(Saved entries)
☆ ☆ ☆ ☆

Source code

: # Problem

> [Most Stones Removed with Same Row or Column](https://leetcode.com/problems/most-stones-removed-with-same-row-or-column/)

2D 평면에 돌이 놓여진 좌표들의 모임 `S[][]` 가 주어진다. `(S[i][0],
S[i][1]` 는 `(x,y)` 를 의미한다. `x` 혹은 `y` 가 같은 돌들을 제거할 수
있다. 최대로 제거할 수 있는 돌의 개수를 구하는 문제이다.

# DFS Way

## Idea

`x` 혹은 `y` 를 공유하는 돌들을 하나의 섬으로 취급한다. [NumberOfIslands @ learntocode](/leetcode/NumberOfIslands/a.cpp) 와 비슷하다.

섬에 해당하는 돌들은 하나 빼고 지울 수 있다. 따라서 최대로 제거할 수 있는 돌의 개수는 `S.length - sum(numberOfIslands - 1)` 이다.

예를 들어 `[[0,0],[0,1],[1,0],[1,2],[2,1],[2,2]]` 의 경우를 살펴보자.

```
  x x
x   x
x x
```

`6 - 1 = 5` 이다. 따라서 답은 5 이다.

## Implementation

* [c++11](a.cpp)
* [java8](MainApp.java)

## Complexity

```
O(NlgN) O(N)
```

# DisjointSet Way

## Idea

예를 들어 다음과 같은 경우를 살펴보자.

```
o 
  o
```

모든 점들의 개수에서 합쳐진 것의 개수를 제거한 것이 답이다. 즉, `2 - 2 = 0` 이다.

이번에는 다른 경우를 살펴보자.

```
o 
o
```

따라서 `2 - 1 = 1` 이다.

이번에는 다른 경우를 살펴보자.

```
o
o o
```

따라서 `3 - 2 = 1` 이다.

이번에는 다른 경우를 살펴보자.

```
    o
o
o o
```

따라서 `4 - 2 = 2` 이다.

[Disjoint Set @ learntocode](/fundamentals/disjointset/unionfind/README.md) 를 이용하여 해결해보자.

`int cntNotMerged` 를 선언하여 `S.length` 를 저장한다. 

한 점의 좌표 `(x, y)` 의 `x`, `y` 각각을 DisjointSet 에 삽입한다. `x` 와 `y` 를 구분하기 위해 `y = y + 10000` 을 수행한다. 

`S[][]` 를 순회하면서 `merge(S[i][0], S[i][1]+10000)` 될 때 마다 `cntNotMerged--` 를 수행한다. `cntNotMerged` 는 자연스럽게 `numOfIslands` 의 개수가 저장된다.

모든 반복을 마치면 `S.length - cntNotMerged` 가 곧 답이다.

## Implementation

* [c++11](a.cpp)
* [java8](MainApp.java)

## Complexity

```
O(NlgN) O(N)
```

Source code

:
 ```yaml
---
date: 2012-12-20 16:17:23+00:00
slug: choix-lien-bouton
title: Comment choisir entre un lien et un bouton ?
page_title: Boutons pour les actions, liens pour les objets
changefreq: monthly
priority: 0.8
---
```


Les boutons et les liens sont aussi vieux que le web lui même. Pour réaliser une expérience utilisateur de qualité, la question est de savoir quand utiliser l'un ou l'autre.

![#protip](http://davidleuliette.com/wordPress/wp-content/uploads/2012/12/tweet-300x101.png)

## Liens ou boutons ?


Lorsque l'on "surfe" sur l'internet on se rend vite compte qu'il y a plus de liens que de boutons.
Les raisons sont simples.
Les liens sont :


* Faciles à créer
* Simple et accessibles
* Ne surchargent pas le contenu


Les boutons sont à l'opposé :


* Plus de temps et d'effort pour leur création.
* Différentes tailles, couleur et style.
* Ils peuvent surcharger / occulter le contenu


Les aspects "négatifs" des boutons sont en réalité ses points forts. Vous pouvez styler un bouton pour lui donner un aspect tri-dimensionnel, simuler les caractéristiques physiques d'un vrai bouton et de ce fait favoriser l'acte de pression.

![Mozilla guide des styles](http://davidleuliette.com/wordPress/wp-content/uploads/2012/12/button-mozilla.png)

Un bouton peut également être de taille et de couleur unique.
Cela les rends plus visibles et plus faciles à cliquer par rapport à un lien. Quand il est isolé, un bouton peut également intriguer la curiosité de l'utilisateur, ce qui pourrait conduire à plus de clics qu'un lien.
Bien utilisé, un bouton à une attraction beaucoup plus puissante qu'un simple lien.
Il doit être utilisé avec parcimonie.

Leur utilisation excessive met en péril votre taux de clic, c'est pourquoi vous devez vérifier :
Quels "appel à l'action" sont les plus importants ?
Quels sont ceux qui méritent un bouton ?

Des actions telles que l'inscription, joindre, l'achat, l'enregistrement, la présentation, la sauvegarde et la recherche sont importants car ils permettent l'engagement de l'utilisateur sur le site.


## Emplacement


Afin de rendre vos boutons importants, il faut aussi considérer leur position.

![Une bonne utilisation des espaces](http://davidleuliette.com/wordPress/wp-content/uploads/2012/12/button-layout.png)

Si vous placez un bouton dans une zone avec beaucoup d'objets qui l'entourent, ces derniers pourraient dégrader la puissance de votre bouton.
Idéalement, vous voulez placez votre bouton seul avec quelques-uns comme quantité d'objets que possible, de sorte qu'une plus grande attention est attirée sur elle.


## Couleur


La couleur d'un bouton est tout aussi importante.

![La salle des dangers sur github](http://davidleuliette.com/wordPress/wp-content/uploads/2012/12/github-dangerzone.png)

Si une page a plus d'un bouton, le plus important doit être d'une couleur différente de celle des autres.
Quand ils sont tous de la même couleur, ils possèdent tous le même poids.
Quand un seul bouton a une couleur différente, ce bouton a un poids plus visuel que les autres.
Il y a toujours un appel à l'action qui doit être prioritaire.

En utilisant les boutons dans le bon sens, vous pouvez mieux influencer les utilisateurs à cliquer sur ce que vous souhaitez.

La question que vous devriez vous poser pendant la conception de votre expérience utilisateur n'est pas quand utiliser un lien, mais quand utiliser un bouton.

☆ ☆ ☆ ☆

EXERCISE PROMPT:
The number of lines in the records that include "contenu" is what is needed, with no other words.

TASK RESULT:
2